Development of a continuous-flow polymerase chain reaction device utilizing a polymer disk with a spiral microchannel of gradually varying width

This paper describes a continuous-flow polymerase chain reaction (CF-PCR) device utilizing a polymer disk, which is equipped with a long spiral microchannel. In the literature, some CF-PCR devices employing a spiral microchannel have been presented to overcome an inherent deployment problem of heaters in CF-PCR of a serpentine microchannel, however, the spiral arrangement also made a problem of non-constant PCR cycle time, which would reduce the PCR efficiency. As a novel solution in this paper, we made the width of the spiral channel decrease gradually in the radial direction in order to keep the cycle time of one round same independent of radial positions and the PCR speed. In the spiral channel of 5.4-m long, through which the PCR reactant is pumped at a constant flow rate, a cycling zone made of thirty spiral rounds corresponding to 30 PCR cycles was placed between a pre-denaturation zone and a post-extension zone, and each zone was designed to have a fixed flow residence time ratio against to the total PCR time.

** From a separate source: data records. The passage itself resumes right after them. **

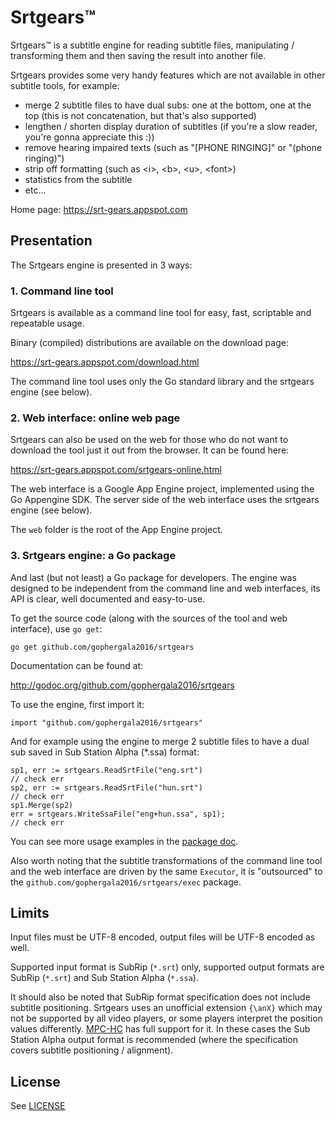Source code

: # Srtgears&trade;

Srtgears&trade; is a subtitle engine for reading subtitle files, manipulating / transforming them and then saving the result into another file.

Srtgears provides some very handy features which are not available in other subtitle tools, for example:

- merge 2 subtitle files to have dual subs: one at the bottom, one at the top (this is not concatenation, but that's also supported)
- lengthen / shorten display duration of subtitles (if you're a slow reader, you're gonna appreciate this :))
- remove hearing impaired texts (such as "[PHONE RINGING]" or "(phone ringing)")
- strip off formatting (such as &lt;i&gt;, &lt;b&gt;, &lt;u&gt;, &lt;font&gt;) 
- statistics from the subtitle
- etc...

Home page: https://srt-gears.appspot.com

## Presentation

The Srtgears engine is presented in 3 ways:

### 1. Command line tool
Srtgears is available as a command line tool for easy, fast, scriptable and repeatable usage.

Binary (compiled) distributions are available on the download page:

https://srt-gears.appspot.com/download.html

The command line tool uses only the Go standard library and the srtgears engine (see below).

### 2. Web interface: online web page

Srtgears can also be used on the web for those who do not want to download the tool just it out from the browser. It can be found here:

https://srt-gears.appspot.com/srtgears-online.html

The web interface is a Google App Engine project, implemented using the Go Appengine SDK. The server side of the web interface uses the srtgears engine (see below).

The `web` folder is the root of the App Engine project.

### 3. Srtgears engine: a Go package

And last (but not least) a Go package for developers. The engine was designed to be independent from the command line and web interfaces, its API is clear, well documented and easy-to-use.

To get the source code (along with the sources of the tool and web interface), use `go get`:

    go get github.com/gophergala2016/srtgears
    
Documentation can be found at:

http://godoc.org/github.com/gophergala2016/srtgears

To use the engine, first import it:

    import "github.com/gophergala2016/srtgears"

And for example using the engine to merge 2 subtitle files to have a dual sub saved in Sub Station Alpha (*.ssa) format:

	sp1, err := srtgears.ReadSrtFile("eng.srt")
	// check err
	sp2, err := srtgears.ReadSrtFile("hun.srt")
	// check err
	sp1.Merge(sp2)
	err = srtgears.WriteSsaFile("eng+hun.ssa", sp1);
	// check err

You can see more usage examples in the [package doc](http://godoc.org/github.com/gophergala2016/srtgears).

Also worth noting that the subtitle transformations of the command line tool and the web interface are driven by the same `Executor`, it is "outsourced" to the `github.com/gophergala2016/srtgears/exec` package.    

## Limits

Input files must be UTF-8 encoded, output files will be UTF-8 encoded as well.

Supported input format is SubRip (`*.srt`) only, supported output formats are SubRip (`*.srt`) and Sub Station Alpha (`*.ssa`).

It should also be noted that SubRip format specification does not include subtitle positioning. Srtgears uses an unofficial extension `{\anX}` which may not be supported by all video players, or some players interpret the position values differently. [MPC-HC](https://mpc-hc.org/) has full support for it. In these cases the Sub Station Alpha output format is recommended (where the specification covers subtitle positioning / alignment).

## License

See [LICENSE](https://github.com/gophergala2016/srtgears/blob/master/LICENSE.md)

We developed a fast thermal bonding technique minimizing the destruction of the microchannel in the wide polymer disk of 66-mm diameter. A compact heating apparatus was fabricated in order to impose different temperatures at three heating sectors deployed circumferentially in the disk. As a novel trial, the disk is sandwiched by isolated metal plates of constant temperature for stable thermal maintenance. We conducted numerical simulations for the heat transfer to PCR mixture depending on the PCR speed, and discussed on its effect on PCR result. A successful amplification of a human-genome DNA was obtained in less than 10 min. The unique architecture used in this CF-PCR device is understood to be well applied to a field-applicable fast PCR.